The influx of westerners helped boost the parish ranks at a faster rate than the town's population, lifting it from 1,500 in 1990 to 5,500 now.
Peter Greve, 77, a church council member originally from Hamburg, moved here in 1995 while working in construction in Berlin. "Friends told me about it and I liked the town, it's so close to Berlin and Potsdam," he said.
Apart from Sunday services and Bible study, church members come for activities ranging from choirs and charity work to a book club and a group for model railway buffs.
Geraldine Fritzsche, 23, an active church member who moved here from west Berlin with her parents in 1997, credited the church staff with creating a welcoming community for newcomers.

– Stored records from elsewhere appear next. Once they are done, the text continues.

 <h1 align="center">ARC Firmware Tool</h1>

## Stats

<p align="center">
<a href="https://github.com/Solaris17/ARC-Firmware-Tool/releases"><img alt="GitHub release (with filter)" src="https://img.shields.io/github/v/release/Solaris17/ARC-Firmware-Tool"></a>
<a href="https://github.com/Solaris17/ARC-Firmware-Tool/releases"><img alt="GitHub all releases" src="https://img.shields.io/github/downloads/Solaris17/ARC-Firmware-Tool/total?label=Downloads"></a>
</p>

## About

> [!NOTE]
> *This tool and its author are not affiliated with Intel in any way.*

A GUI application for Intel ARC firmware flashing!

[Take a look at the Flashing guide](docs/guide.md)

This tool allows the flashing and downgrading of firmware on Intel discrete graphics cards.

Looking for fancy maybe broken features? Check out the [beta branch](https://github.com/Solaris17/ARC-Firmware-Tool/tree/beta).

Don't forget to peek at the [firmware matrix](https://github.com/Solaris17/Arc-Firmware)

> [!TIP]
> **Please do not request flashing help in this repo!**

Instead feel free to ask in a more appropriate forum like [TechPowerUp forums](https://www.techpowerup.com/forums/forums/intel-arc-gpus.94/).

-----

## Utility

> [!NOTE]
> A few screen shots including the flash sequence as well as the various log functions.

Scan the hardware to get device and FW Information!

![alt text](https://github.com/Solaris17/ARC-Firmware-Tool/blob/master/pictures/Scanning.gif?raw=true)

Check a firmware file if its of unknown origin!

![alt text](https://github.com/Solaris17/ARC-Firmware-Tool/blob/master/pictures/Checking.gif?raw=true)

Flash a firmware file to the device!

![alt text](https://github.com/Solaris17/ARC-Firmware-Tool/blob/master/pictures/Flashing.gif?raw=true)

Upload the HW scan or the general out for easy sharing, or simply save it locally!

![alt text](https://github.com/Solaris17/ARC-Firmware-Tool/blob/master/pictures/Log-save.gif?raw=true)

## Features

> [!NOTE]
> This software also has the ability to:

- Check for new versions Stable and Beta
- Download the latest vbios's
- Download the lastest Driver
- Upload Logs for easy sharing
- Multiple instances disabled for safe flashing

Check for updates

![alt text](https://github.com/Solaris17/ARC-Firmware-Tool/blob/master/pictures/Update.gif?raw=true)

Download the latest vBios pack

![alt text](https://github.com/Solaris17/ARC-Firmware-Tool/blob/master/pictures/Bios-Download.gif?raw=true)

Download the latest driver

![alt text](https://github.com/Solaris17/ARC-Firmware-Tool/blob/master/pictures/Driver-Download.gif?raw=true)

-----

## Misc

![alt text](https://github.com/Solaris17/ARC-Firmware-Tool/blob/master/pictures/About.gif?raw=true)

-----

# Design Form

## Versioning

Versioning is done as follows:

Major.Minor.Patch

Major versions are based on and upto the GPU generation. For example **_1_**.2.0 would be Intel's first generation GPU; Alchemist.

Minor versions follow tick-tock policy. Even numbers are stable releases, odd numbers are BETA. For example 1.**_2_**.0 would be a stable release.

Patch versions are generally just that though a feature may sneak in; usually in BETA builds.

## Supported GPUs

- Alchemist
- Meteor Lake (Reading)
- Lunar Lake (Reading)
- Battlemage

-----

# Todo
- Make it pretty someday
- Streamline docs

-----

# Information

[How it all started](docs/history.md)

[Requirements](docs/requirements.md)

"My family was not so involved in the church, but I sang in the children's choir and the head of the youth mission was very active, so I got hooked," she said.
SEARCHING FOR SPACE
With all this activity, the parish has long since outgrown its original brick "village church" built in 1597 and a simple chapel from the late 1940s, both of which have been declared cultural heritage monuments that cannot be expanded.
After several failed plans for a new building, the parish proposed to build on a plot near the old church where the estate of local aristocrats had stood until it was destroyed by Allied bombers in 1943.
Local Greens and environmental officials, a strong force in a region where the old communist rulers used to pollute with impunity, are adamantly against letting them cut down the trees that have grown there since the war.
"They say nature took this space back and it should be left to nature," Rosenthal said, pointing at the quiet woods where she hopes building the new church can start in 2013. "But a barn stood there 70 years ago and people used to work there."
There are also doubts in the congregation despite the fact that plans have been rolled back to accommodate only 450 people rather than the original 800.
"There's a lot of sympathy for the Greens in the Lutheran Church and the stewardship of creation is a central issue for us," Rosenthal explained. "But we have no other place to go."
She said some town residents say her congregation's boom is temporary and its numbers will fall over the next 20 years. But she added: "As Christians, we can't think that way."